# EXERCISE INSTRUCTIONS
Would you copy out each line of the records below that includes the word "Postulantes"?

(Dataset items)
◇ ◇ ◇ ◇

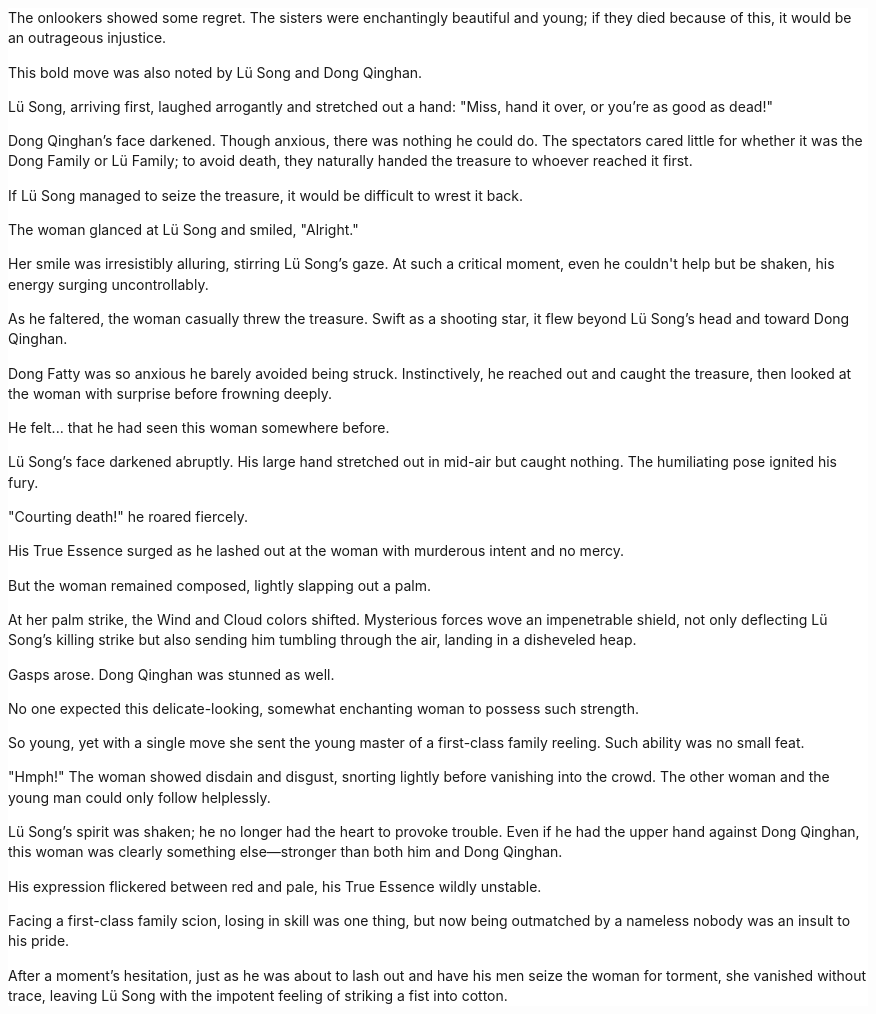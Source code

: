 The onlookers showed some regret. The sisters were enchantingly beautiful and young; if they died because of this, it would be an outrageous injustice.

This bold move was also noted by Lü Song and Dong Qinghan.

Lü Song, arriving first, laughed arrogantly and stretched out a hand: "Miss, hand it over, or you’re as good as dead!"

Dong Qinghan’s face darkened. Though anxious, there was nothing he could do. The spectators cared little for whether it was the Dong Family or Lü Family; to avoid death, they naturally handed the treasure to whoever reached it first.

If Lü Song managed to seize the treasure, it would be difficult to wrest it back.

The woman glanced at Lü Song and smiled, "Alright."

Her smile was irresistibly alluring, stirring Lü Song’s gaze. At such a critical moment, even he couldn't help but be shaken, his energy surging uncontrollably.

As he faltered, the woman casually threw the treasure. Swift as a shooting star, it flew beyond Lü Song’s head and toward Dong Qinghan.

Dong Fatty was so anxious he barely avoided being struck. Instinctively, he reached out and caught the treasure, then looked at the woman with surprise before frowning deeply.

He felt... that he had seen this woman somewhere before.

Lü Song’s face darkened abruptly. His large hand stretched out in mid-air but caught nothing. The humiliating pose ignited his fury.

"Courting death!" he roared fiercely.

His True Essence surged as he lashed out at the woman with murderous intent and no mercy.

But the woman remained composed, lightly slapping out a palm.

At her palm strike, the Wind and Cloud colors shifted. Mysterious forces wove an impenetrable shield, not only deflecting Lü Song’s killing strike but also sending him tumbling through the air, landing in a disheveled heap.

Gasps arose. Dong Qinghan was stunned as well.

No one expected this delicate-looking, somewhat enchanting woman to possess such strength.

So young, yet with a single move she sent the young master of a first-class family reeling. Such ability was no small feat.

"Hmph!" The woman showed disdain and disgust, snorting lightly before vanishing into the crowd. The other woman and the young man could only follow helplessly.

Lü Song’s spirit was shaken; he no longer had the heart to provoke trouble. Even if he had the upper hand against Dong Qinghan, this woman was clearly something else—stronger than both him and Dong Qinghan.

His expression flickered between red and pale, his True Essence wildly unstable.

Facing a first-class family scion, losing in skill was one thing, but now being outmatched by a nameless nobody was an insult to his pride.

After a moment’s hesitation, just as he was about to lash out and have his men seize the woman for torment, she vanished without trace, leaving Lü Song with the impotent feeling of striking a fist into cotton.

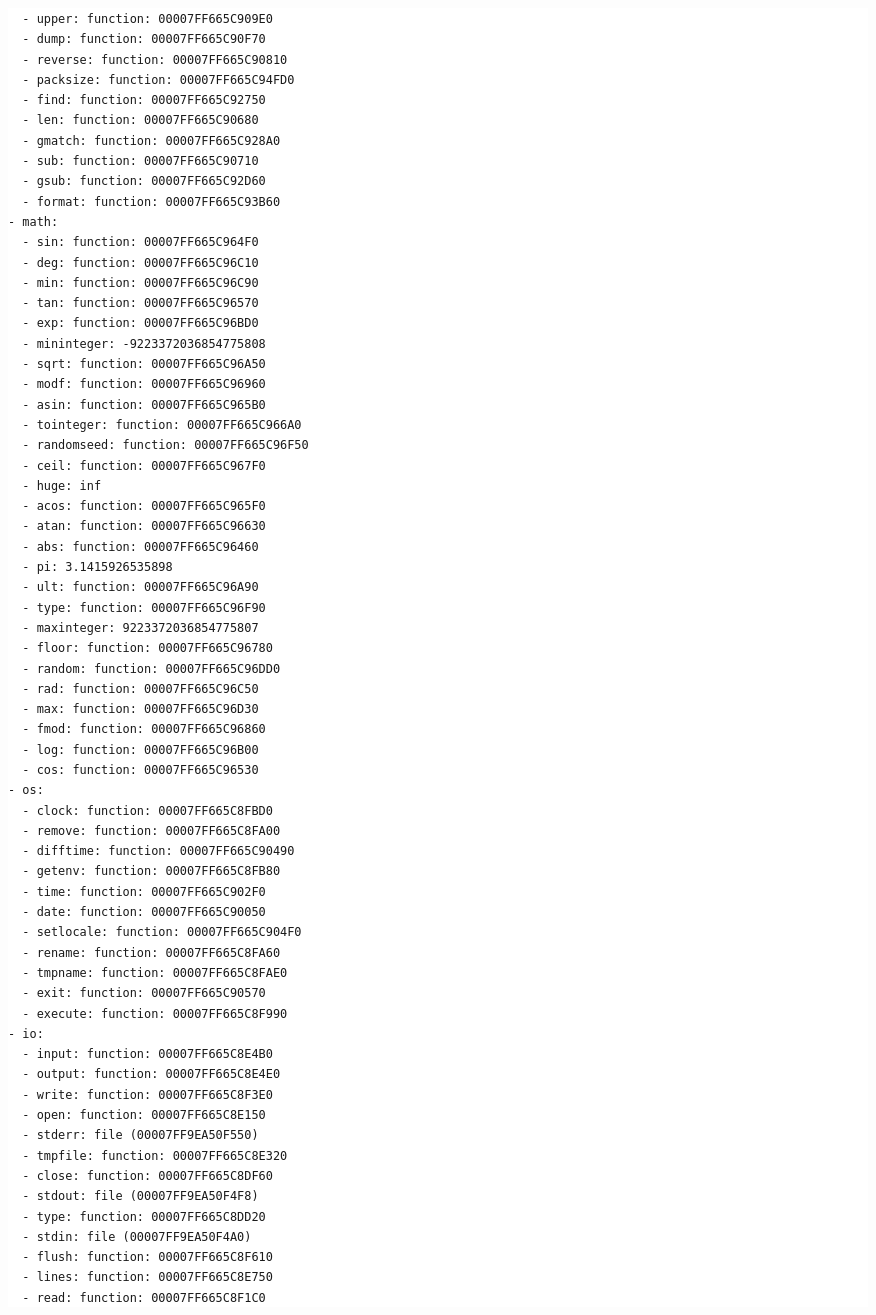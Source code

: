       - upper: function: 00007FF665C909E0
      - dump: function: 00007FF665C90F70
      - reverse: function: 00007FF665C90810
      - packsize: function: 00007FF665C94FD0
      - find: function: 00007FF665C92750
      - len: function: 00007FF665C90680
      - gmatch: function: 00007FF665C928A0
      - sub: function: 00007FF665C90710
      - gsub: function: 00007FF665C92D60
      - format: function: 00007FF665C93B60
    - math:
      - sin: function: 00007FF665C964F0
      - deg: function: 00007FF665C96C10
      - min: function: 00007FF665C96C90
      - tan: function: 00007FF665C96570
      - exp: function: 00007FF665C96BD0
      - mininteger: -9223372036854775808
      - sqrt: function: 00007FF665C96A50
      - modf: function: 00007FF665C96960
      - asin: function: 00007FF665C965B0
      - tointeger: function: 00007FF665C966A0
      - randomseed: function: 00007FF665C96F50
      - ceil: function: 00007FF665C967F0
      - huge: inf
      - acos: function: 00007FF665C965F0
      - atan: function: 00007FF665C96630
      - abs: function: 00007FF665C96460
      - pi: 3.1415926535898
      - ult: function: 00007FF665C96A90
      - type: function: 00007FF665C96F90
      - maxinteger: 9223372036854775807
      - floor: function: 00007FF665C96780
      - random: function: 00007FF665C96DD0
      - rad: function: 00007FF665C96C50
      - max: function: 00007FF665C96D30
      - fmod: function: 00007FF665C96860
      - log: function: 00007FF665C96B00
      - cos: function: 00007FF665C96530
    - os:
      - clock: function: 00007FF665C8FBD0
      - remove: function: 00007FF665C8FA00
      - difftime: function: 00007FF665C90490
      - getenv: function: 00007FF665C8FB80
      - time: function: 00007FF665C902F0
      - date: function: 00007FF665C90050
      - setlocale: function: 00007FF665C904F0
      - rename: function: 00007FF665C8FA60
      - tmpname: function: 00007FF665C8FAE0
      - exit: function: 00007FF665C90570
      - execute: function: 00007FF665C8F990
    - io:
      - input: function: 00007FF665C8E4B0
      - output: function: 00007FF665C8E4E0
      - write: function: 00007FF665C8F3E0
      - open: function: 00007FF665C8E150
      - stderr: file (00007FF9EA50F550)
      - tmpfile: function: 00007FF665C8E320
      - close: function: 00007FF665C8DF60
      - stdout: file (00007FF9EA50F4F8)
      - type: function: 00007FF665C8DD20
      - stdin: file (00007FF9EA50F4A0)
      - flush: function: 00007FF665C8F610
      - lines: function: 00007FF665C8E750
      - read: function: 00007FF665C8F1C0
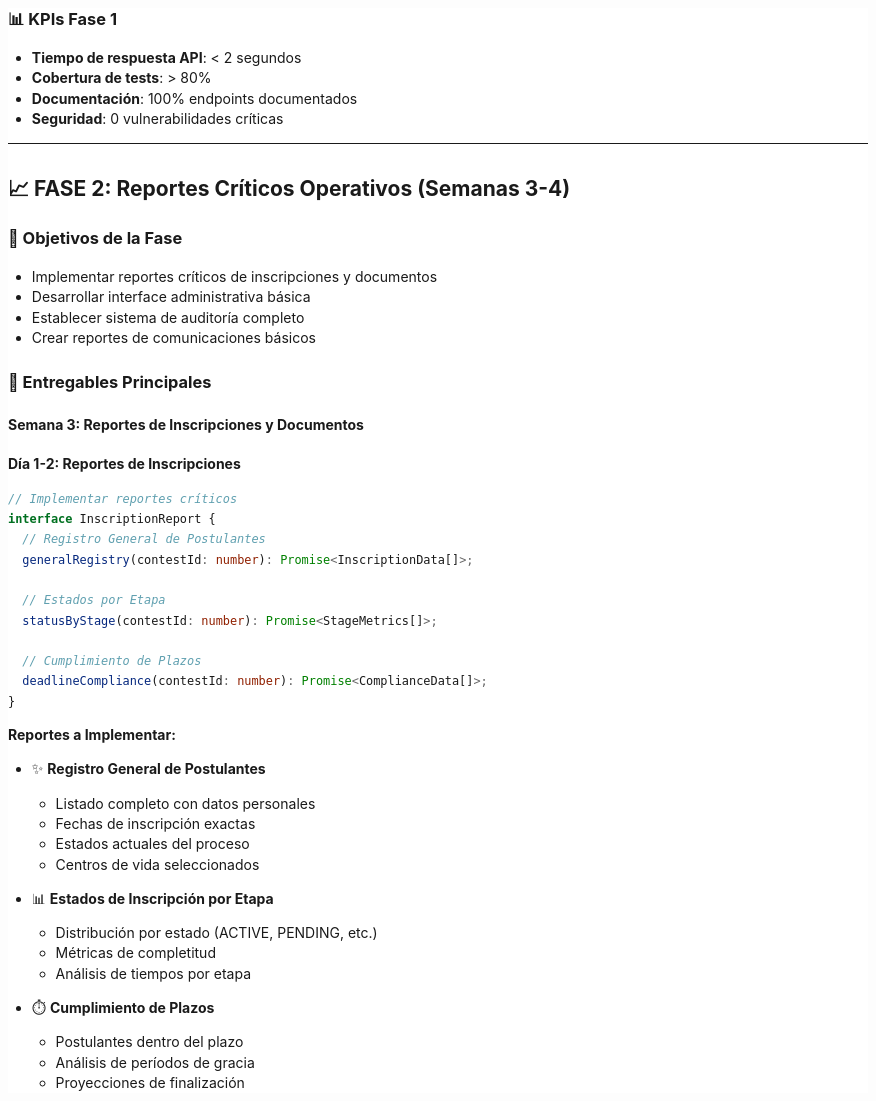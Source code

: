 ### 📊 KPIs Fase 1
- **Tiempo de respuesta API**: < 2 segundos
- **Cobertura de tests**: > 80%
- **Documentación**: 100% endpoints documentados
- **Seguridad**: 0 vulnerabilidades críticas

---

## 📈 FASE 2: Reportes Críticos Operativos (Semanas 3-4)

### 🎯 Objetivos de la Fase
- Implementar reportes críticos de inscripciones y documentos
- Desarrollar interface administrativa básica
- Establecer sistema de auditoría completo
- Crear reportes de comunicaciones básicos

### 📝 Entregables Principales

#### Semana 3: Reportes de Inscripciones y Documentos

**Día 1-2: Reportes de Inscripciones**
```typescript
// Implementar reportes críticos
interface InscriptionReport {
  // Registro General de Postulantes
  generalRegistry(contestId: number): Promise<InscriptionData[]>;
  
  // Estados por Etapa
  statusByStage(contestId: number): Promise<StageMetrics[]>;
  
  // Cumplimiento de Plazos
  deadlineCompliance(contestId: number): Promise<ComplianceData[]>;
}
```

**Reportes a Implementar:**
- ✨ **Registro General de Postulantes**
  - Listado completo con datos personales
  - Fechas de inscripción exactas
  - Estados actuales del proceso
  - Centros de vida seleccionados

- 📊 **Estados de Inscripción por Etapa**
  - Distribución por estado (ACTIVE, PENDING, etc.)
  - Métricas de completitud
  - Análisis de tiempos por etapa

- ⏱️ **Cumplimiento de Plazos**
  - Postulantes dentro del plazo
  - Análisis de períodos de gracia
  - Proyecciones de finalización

◇ ◇ ◇ ◇

# EXERCISE RESPONSE
  // Registro General de Postulantes
- ✨ **Registro General de Postulantes**
  - Postulantes dentro del plazo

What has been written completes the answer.